Surely we cannot be mistaken in saying that President Wilson was not unmindful of this long-established and magnificent body of thought when in his speech at the banquet of the League to Enforce Peace on May 28th, 1916, he spoke of " a universal association of nations to prevent any war from being begun either contrary to treaty covenants or without warning and a full submission of the cause to the opinion of the world." These words of President Wilson contain the kernel of the matter.

Those who are constructing airy images of a League with extremely intricate functions may seriously believe that nations which are enjoying peace, and thriving upon it, will run all the risks of war—and what war !—in order to make some tiresome offending country acknowledge that it is acting wrongly, or to prove that one nation is trying to stir up rebellion in another nation, or to prove that some nation is endeavouring to poach a few miles of ter- ritory on the other side of a very shadowy frontier-line.
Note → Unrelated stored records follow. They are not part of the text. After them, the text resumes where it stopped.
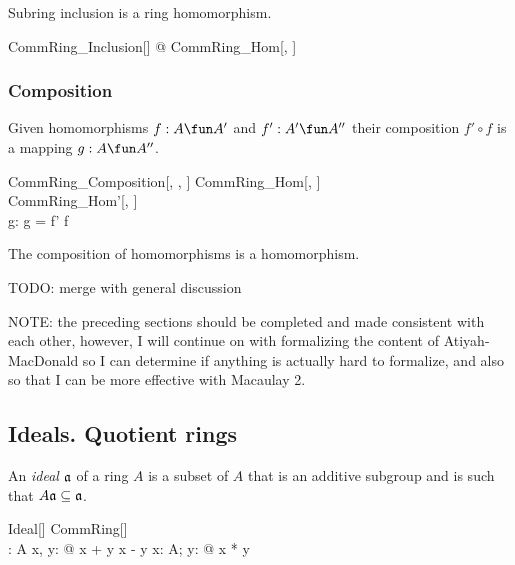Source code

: \documentclass{amsart}
\begin{document}
\begin{remark}
Subring inclusion is a ring homomorphism.

\begin{zed}
\forall CommRing\_Inclusion[\setT] @ CommRing\_Hom[\setT, \setT]
\end{zed}

\end{remark}

\subsubsection{Composition}

Given homomorphisms $f : A \fun A'$ and $f': A' \fun A''$ their composition 
$f' \circ f$ is a mapping $g: A \fun A''$.

\begin{schema}{CommRing\_Composition}[\genT, \genU, \genV]
	CommRing\_Hom[\genT, \genU] \\
	CommRing\_Hom'[\genU, \genV] \\
	g: \genT \pfun \genV
\where
	g = f' \circ f
\end{schema}

\begin{remark}
The composition of homomorphisms is a homomorphism.
\end{remark}

TODO: merge with general discussion

NOTE: the preceding sections should be completed and made consistent with each other,
however, I will continue on with formalizing the content of Atiyah-MacDonald so I can determine
if anything is actually hard to formalize, and also so that I can be more effective with Macaulay 2.

\subsection{Ideals. Quotient rings}

An \textit{ideal} $\mathfrak{a}$ of a ring $A$ is a subset of $A$ that is an additive subgroup
and is such that $A\mathfrak{a} \subseteq \mathfrak{a}$.

\begin{schema}{Ideal}[\genT]
	CommRing[\genT] \\
	\fraka: \power \genT
\where
	\fraka \subseteq A
\also
	\forall x, y: \fraka @ x + y \in \fraka \land x - y \in \fraka
\also
	\forall x: A; y: \fraka @ x * y \in \fraka
\end{schema}
\end{document}
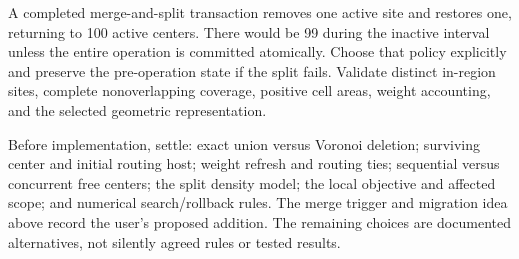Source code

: A completed merge-and-split transaction removes one active site and restores
one, returning to 100 active centers. There would be 99 during the inactive
interval unless the entire operation is committed atomically. Choose that
policy explicitly and preserve the pre-operation state if the split fails.
Validate distinct in-region sites, complete nonoverlapping coverage, positive
cell areas, weight accounting, and the selected geometric representation.

Before implementation, settle: exact union versus Voronoi deletion; surviving
center and initial routing host; weight refresh and routing ties; sequential
versus concurrent free centers; the split density model; the local objective
and affected scope; and numerical search/rollback rules. The merge trigger and
migration idea above record the user's proposed addition. The remaining
choices are documented alternatives, not silently agreed rules or tested
results.
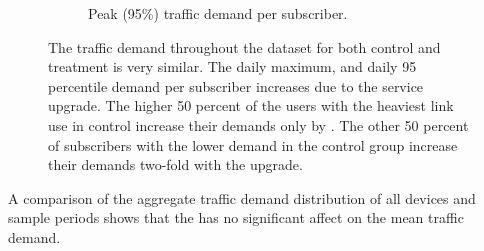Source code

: \begin{figure}[ht]
\begin{minipage}{1\linewidth}
\begin{subfigure}[b]{0.33\linewidth}
               \caption{Peak (95\%)
traffic demand per subscriber.\label{fig:CDF-data-rate-perc95}}
\end{subfigure}
%
\end{minipage}
\caption{The traffic demand throughout the dataset for both control and 
treatment is very similar. The daily maximum, and daily 95 percentile 
demand per subscriber increases due to the service upgrade. The 
higher 50 percent of the users with the heaviest link use in control increase 
their demands only by . The other 50 percent of subscribers with the 
lower demand in the control group increase their demands two-fold with the 
upgrade.}
\label{fig:traffic-demand-cdf}
\end{figure}


A comparison of the aggregate traffic demand distribution of all devices 
and sample periods shows that the \treatment{} has no significant affect on the 
mean traffic demand. 
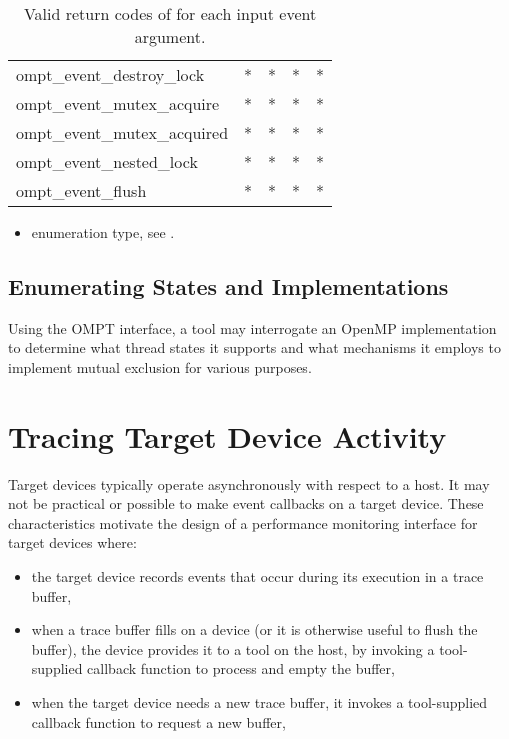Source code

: \begin{table}
\begin{tabular}{lp{3em}p{3em}p{3em}p{3em}}
ompt\_event\_destroy\_lock          & * & * & * & * \\
ompt\_event\_mutex\_acquire         & * & * & * & * \\
ompt\_event\_mutex\_acquired        & * & * & * & * \\
ompt\_event\_nested\_lock           & * & * & * & * \\
ompt\_event\_flush                  & * & * & * & * \\
\bottomrule
\end{tabular}
\caption{Valid return codes of  for each input event argument.}
\label{table:valid_rc}
\end{table}

\crossreferences
\begin{itemize}
\item {} enumeration type, see
.
\end{itemize}

\clearpage

\subsection{Enumerating States and Implementations}
Using the OMPT interface, a tool may interrogate an OpenMP implementation to 
determine what thread states it supports and what mechanisms it employs to 
implement mutual exclusion for various purposes.

\section{Tracing Target Device Activity}
\label{sec:tracing-target-device-activity}

Target devices typically operate asynchronously with respect to a
host. It may not be practical or possible to make event callbacks
on a target device. These characteristics motivate the design of a
performance monitoring interface for target devices where:

\begin{itemize}
\item the target device records events that occur during its execution in a trace buffer,
\item when a trace buffer fills on a device (or it is otherwise useful to flush the buffer),  the device provides it to a tool on the host, by invoking a tool-supplied callback function to process and empty the buffer,
\item when the target device needs a new trace buffer, it invokes a tool-supplied callback function to request a new buffer,
\end{itemize}


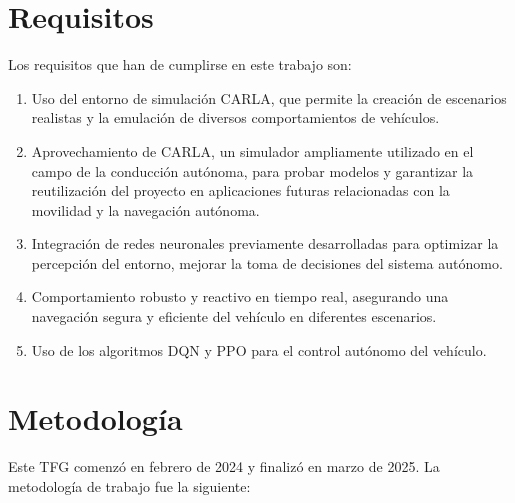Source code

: \section{Requisitos}
\label{sec:requisitos}

Los requisitos que han de cumplirse en este trabajo son: 
\begin{enumerate}
    \item Uso del entorno de simulación CARLA, que permite la creación de escenarios realistas y la emulación de diversos comportamientos de vehículos.
    \item Aprovechamiento de CARLA, un simulador ampliamente utilizado en el campo de la conducción autónoma, para probar modelos y garantizar la reutilización del proyecto en aplicaciones futuras relacionadas con la movilidad y la navegación autónoma.
    \item Integración de redes neuronales previamente desarrolladas para optimizar la percepción del entorno, mejorar la toma de decisiones del sistema autónomo.
    \item Comportamiento robusto y reactivo en tiempo real, asegurando una navegación segura y eficiente del vehículo en diferentes escenarios.
    \item Uso de los algoritmos \ac{DQN} y \ac{PPO} para el control autónomo del vehículo.
\end{enumerate}

\section{Metodología}
\label{sec:metodologia}

Este TFG comenzó en febrero de 2024 y finalizó en marzo de 2025. La metodología de trabajo fue la siguiente:

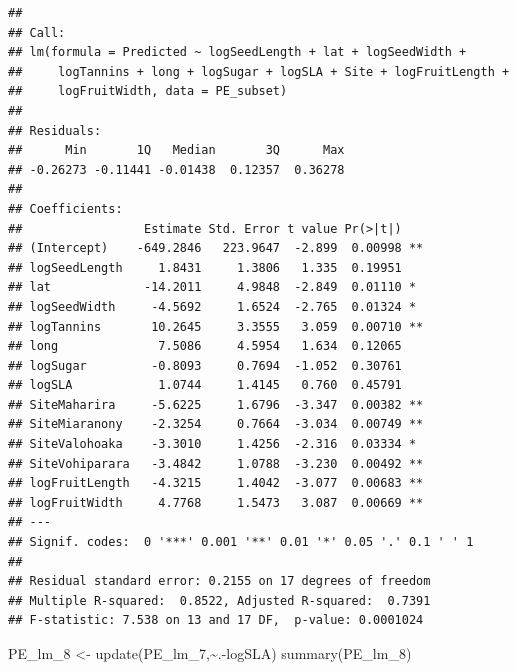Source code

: \documentclass[
  12pt,
]{article}
\newenvironment{Shaded}{\begin{snugshade}}{\end{snugshade}}
\newcommand{\FunctionTok}[1]{\textcolor[rgb]{0.00,0.00,0.00}{#1}}
\newcommand{\NormalTok}[1]{#1}
\newcommand{\OtherTok}[1]{\textcolor[rgb]{0.56,0.35,0.01}{#1}}
\newcommand{\SpecialCharTok}[1]{\textcolor[rgb]{0.00,0.00,0.00}{#1}}
\begin{document}
\begin{verbatim}
## 
## Call:
## lm(formula = Predicted ~ logSeedLength + lat + logSeedWidth + 
##     logTannins + long + logSugar + logSLA + Site + logFruitLength + 
##     logFruitWidth, data = PE_subset)
## 
## Residuals:
##      Min       1Q   Median       3Q      Max 
## -0.26273 -0.11441 -0.01438  0.12357  0.36278 
## 
## Coefficients:
##                 Estimate Std. Error t value Pr(>|t|)   
## (Intercept)    -649.2846   223.9647  -2.899  0.00998 **
## logSeedLength     1.8431     1.3806   1.335  0.19951   
## lat             -14.2011     4.9848  -2.849  0.01110 * 
## logSeedWidth     -4.5692     1.6524  -2.765  0.01324 * 
## logTannins       10.2645     3.3555   3.059  0.00710 **
## long              7.5086     4.5954   1.634  0.12065   
## logSugar         -0.8093     0.7694  -1.052  0.30761   
## logSLA            1.0744     1.4145   0.760  0.45791   
## SiteMaharira     -5.6225     1.6796  -3.347  0.00382 **
## SiteMiaranony    -2.3254     0.7664  -3.034  0.00749 **
## SiteValohoaka    -3.3010     1.4256  -2.316  0.03334 * 
## SiteVohiparara   -3.4842     1.0788  -3.230  0.00492 **
## logFruitLength   -4.3215     1.4042  -3.077  0.00683 **
## logFruitWidth     4.7768     1.5473   3.087  0.00669 **
## ---
## Signif. codes:  0 '***' 0.001 '**' 0.01 '*' 0.05 '.' 0.1 ' ' 1
## 
## Residual standard error: 0.2155 on 17 degrees of freedom
## Multiple R-squared:  0.8522, Adjusted R-squared:  0.7391 
## F-statistic: 7.538 on 13 and 17 DF,  p-value: 0.0001024
\end{verbatim}

\begin{Shaded}
\begin{Highlighting}[]
\NormalTok{PE\_lm\_8 }\OtherTok{\textless{}{-}} \FunctionTok{update}\NormalTok{(PE\_lm\_7,}\SpecialCharTok{\textasciitilde{}}\NormalTok{.}\SpecialCharTok{{-}}\NormalTok{logSLA)}
\FunctionTok{summary}\NormalTok{(PE\_lm\_8)}
\end{Highlighting}
\end{Shaded}
\end{document}
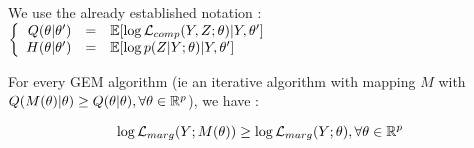 \documentclass[a4paper]{article}
\renewcommand{\varobs}{Y}
\begin{document}
\begin{myText}
We use the already established notation : $\stackeq[rcl]{ Q(\theta|\theta') &=& \mbb E[\log \Lcomp(\varobs, \varlat; \theta) | \varobs,\theta'] \\ H(\theta|\theta') &=& \mbb E[\log p(\varlat|\varobs; \theta) | \varobs,\theta']}$

\begin{theo}

For every GEM algorithm (ie an iterative algorithm with mapping $M$ with $Q(M(\theta)|\theta) \geq Q(\theta|\theta), \forall \theta\in\mathbb R^p$), we have : 

$$\log\Lmarg(\varobs; M(\theta)) \geq \log\Lmarg(\varobs;\theta), \forall \theta\in\setr^p$$

\end{theo}






\end{myText}
\end{document}
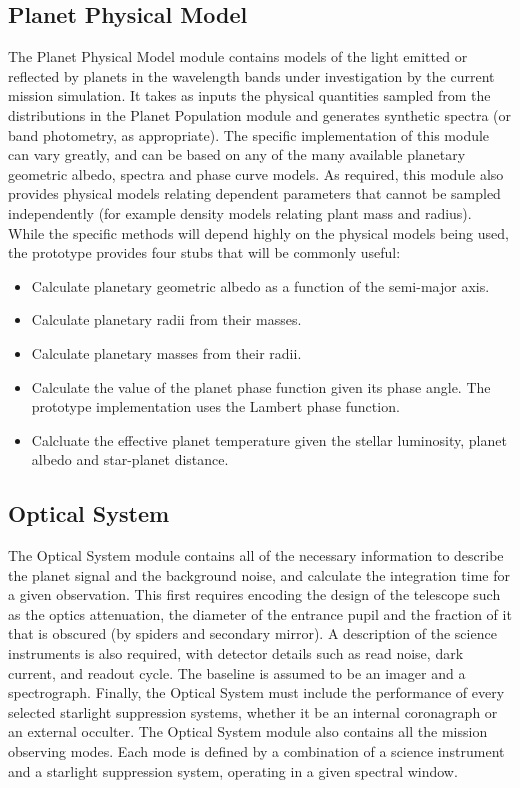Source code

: \documentclass[cleanfoot]{asme2ej}
\begin{document}
\subsection{Planet Physical Model} \label{sec:planetphysicalmodel}
The Planet Physical Model module contains models of the light emitted or reflected by planets in the wavelength bands under investigation by the current mission simulation.  It takes as inputs the physical quantities sampled from the distributions in the Planet Population module and generates synthetic spectra (or band photometry, as appropriate).  The specific implementation of this module can vary greatly, and can be based on any of the many available planetary geometric albedo, spectra and phase curve models.  As required, this module also provides physical models relating dependent parameters that cannot be sampled independently (for example density models relating plant mass and radius).  While the specific methods will depend highly on the physical models being used, the prototype provides four stubs that will be commonly useful:

\begin{itemize}[leftmargin=2in,font={\ttfamily}]
    \item[\texttt calc\_albedo\_from\_sma] Calculate planetary geometric albedo as a function of the semi-major axis.
    \item[\texttt calc\_radius\_from\_mass] Calculate planetary radii from their masses.
    \item[\texttt calc\_mass\_from\_radius] Calculate planetary masses from their radii.
    \item[\texttt calc\_Phi] Calculate the value of the planet phase function given its phase angle. The prototype implementation uses the Lambert phase function.
    \item[\texttt calc\_Teff] Calcluate the effective planet temperature given the stellar luminosity, planet albedo and star-planet distance.
\end{itemize}



\subsection{Optical System}
The Optical System module contains all of the necessary information to describe the planet signal and the background noise, and calculate the integration time for a given observation.  This first requires encoding the design of the telescope such as the optics attenuation, the diameter of the entrance pupil and the fraction of it that is obscured (by spiders and secondary mirror). A description of the science instruments is also required, with detector details such as read noise, dark current, and readout cycle. The baseline is assumed to be an imager and a spectrograph. Finally, the Optical System must include the performance of every selected starlight suppression systems, whether it be an internal coronagraph or an external occulter. The Optical System module also contains all the mission observing modes. Each mode is defined by a combination of a science instrument and a starlight suppression system, operating in a given spectral window.
\end{document}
Frankly, we cannot believe that nations will act with such splendidly un-human correctness. They are far more likely to run the risk of war in order to serve their own ends. Even if arbitration should be forced on the disputants, it would not be certain that all the other nations would agree to unsheathe their swords in order to compel the acceptance of the verdict. It would be infinitely more simple if only one essential point were agreed upon—namely, that treaties between nations, so long as they exist, must be respected. The boycott would be war of a kind, but it would be war shorn of its worst horrors.